If you have a toddler, you may think I’m writing about snacks from down under the table. I get it. I just kept my one-year-old grandson for a week. I’m pretty sure there could be food under the food on my kitchen floor. I feel like I keep finding more every time I sweep. But, that’s not the food I’m referring to. Today, I tried Majans Bhuja Snacks from Australia.
snack bag mix
I’m not sure why I picked up the bag. Curiosity, I suppose. Well, curiosity and the fact that I’m always looking for snacks to carry along on a road trip or airplane. This one boasts no preservatives, no artificial colors or flavors, a low glycemic index, 5 grams of protein per serving, non-GMO ingredients, and it’s certified gluten-free.

I took a quick look at the ingredients before putting the bag in my basket. The noodles and chips in the mix are made from yellow peas, chick peas, sunflower or canola oil plus rice, potato, tapioca, salt, sesame & cumin. Scattered throughout the noodles and chips are green peas, peanuts, and sultanas seasoned with salt, fennel, chili, turmeric, paprika, and cane sugar. There’s also a little maltodextrin thrown in.

The serving size is about 1/2 cup and has 140 calories. There are 8 total grams of fat. One gram is saturated. There are no trans fats. Each serving contains 170 mg of sodium, 16 total carbs, 2 grams of dietary fiber and 2 grams of sugars. There are 5 grams of protein.

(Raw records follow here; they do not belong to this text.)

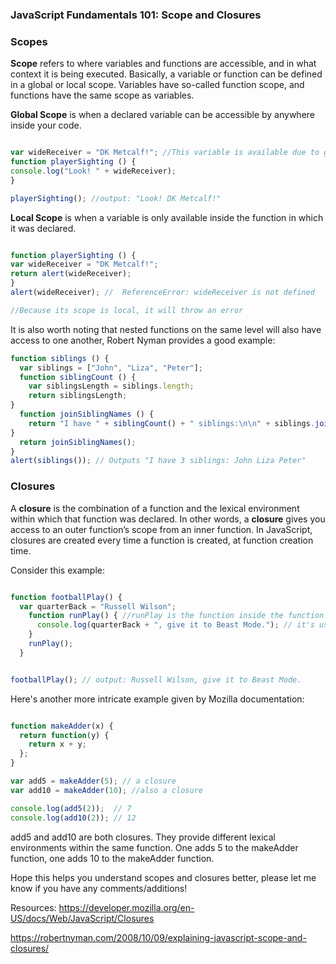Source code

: ### JavaScript Fundamentals 101: Scope and Closures

### Scopes

**Scope** refers to where variables and functions are accessible, and in what context it is being executed. Basically, a variable or function can be defined in a global or local scope. Variables have so-called function scope, and functions have the same scope as variables.

**Global Scope** is when a declared variable can be accessible by anywhere inside your code.

```javascript

var wideReceiver = "DK Metcalf!"; //This variable is available due to global scope
function playerSighting () {
console.log("Look! " + wideReceiver);
}

playerSighting(); //output: "Look! DK Metcalf!"

```

**Local Scope** is when a variable is only available inside the function in which it was declared.

```javascript

function playerSighting () {
var wideReceiver = "DK Metcalf!";
return alert(wideReceiver);
}
alert(wideReceiver); //  ReferenceError: wideReceiver is not defined

//Because its scope is local, it will throw an error
```

It is also worth noting that nested functions on the same level will also have access to one another, Robert Nyman provides a good example:

```javascript
function siblings () {
  var siblings = ["John", "Liza", "Peter"];
  function siblingCount () {
    var siblingsLength = siblings.length;
    return siblingsLength;
}
  function joinSiblingNames () {
    return "I have " + siblingCount() + " siblings:\n\n" + siblings.join("\n");
}
  return joinSiblingNames();
}
alert(siblings()); // Outputs "I have 3 siblings: John Liza Peter"
```

### Closures

 A **closure** is the combination of a function and the lexical environment within which that function was declared. In other words, a **closure** gives you access to an outer function’s scope from an inner function. In JavaScript, closures are created every time a function is created, at function creation time.


Consider this example:

```javascript

function footballPlay() {
  var quarterBack = "Russell Wilson";
    function runPlay() { //runPlay is the function inside the function aka inner function aka closure
      console.log(quarterBack + ", give it to Beast Mode."); // it's using the variable from outside the inner function
    }
    runPlay();
  }


footballPlay(); // output: Russell Wilson, give it to Beast Mode.

```

Here's another more intricate example given by Mozilla documentation:

```javascript

function makeAdder(x) {
  return function(y) {
    return x + y;
  };
}

var add5 = makeAdder(5); // a closure
var add10 = makeAdder(10); //also a closure

console.log(add5(2));  // 7
console.log(add10(2)); // 12
```

add5 and add10 are both closures. They provide different lexical environments within the same function. One adds 5 to the makeAdder function, one adds 10 to the makeAdder function.

Hope this helps you understand scopes and closures better, please let me know if you have any comments/additions!



 Resources: https://developer.mozilla.org/en-US/docs/Web/JavaScript/Closures

 https://robertnyman.com/2008/10/09/explaining-javascript-scope-and-closures/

Reading the label for the original flavor, I’m pleased with the amount of sodium and I like it that the noodles and chips rely on peas more than grains for their substance. I could do without the maltodextrin, but I’m happy that there’s less sugar included than any other ingredient.
snack mix
I like the spice blend used in this mix. It has a bit of heat that I find a pleasant alternative to mixes that rely on sugar for flavor. The crackers and noodles feel a bit dense which makes them seem a little less manufactured than a Cheeto or Veggie Straw. I’m ambivalent about the peas. I feel this way about wasabi peas as well. In general, I prefer raw nuts or seeds to dehydrated peas. The occasional sweetness of the sultanas is a great balance for the heat.
For the Americans reading this, a sultana is similar to a raisin in that it is a dried white grape, but sultanas tend to be plumper, sweeter and juicier than other raisins. Turkey is a major producer of sultanas.

The price for this snack is reasonable for a gluten-free snack. I paid $2.65 for a 7 oz bag that will provide 7 servings.

Where does that leave us? The price is reasonable, the spice blend is pleasant, and the bag contains crunch. I suppose the pertinent question is whether I will buy it again. I might.

I can’t see making this mix a regular item on my shopping or travel lists. It doesn’t have an addictive level of crunch or salt that will make me crave it. On the other hand, it isn’t too sweet or too greasy and I like the spiciness. That means I will be likely to grab the occasional bag when I see it on the shelf.

I’m giving it a solid 6 for composition and a 10 for price. That’s not bad for a snack from down under.

Disclosure of Material Connection: I have not received any compensation for writing this post. I have no material connection to the brands, products, or services that I have mentioned. I am disclosing this in accordance with the Federal Trade Commission’s 16 CFR, Part 255: “Guides Concerning the Use of Endorsements and Testimonials in Advertising.”